─── PROVIDED RECORDS ───

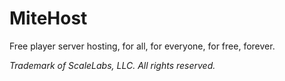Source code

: # MiteHost

Free player server hosting, for all, for everyone, for free, forever.

*Trademark of ScaleLabs, LLC. All rights reserved.*
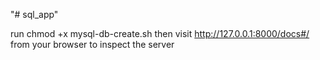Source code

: "# sql_app" 

run chmod +x mysql-db-create.sh
then visit http://127.0.0.1:8000/docs#/ from your browser to inspect the server
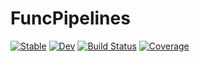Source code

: # FuncPipelines

[![Stable](https://img.shields.io/badge/docs-stable-blue.svg)](https://chengchingwen.github.io/FuncPipelines.jl/stable)
[![Dev](https://img.shields.io/badge/docs-dev-blue.svg)](https://chengchingwen.github.io/FuncPipelines.jl/dev)
[![Build Status](https://github.com/chengchingwen/FuncPipelines.jl/actions/workflows/CI.yml/badge.svg?branch=main)](https://github.com/chengchingwen/FuncPipelines.jl/actions/workflows/CI.yml?query=branch%3Amain)
[![Coverage](https://codecov.io/gh/chengchingwen/FuncPipelines.jl/branch/main/graph/badge.svg)](https://codecov.io/gh/chengchingwen/FuncPipelines.jl)
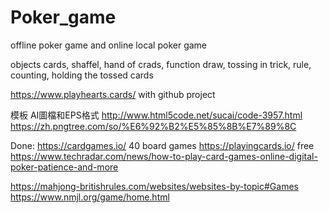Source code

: # Poker_game
offline poker game and online local poker game

objects cards, shaffel, hand of crads, 
function draw, tossing in trick, rule, counting, holding the tossed cards 

https://www.playhearts.cards/   with github project

模板       AI圖檔和EPS格式
http://www.html5code.net/sucai/code-3957.html
https://zh.pngtree.com/so/%E6%92%B2%E5%85%8B%E7%89%8C

Done:
https://cardgames.io/   40 board games
https://playingcards.io/    free
https://www.techradar.com/news/how-to-play-card-games-online-digital-poker-patience-and-more

https://mahjong-britishrules.com/websites/websites-by-topic#Games
https://www.nmjl.org/game/home.html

───

_ABOUT THIS EXERCISE:_ Please find each line in the records above that holds the word "FuncPipelines", and copy it.

_ANSWER SECTION:_
: # FuncPipelines
[![Stable](https://img.shields.io/badge/docs-stable-blue.svg)](https://chengchingwen.github.io/FuncPipelines.jl/stable)
[![Dev](https://img.shields.io/badge/docs-dev-blue.svg)](https://chengchingwen.github.io/FuncPipelines.jl/dev)
[![Build Status](https://github.com/chengchingwen/FuncPipelines.jl/actions/workflows/CI.yml/badge.svg?branch=main)](https://github.com/chengchingwen/FuncPipelines.jl/actions/workflows/CI.yml?query=branch%3Amain)
[![Coverage](https://codecov.io/gh/chengchingwen/FuncPipelines.jl/branch/main/graph/badge.svg)](https://codecov.io/gh/chengchingwen/FuncPipelines.jl)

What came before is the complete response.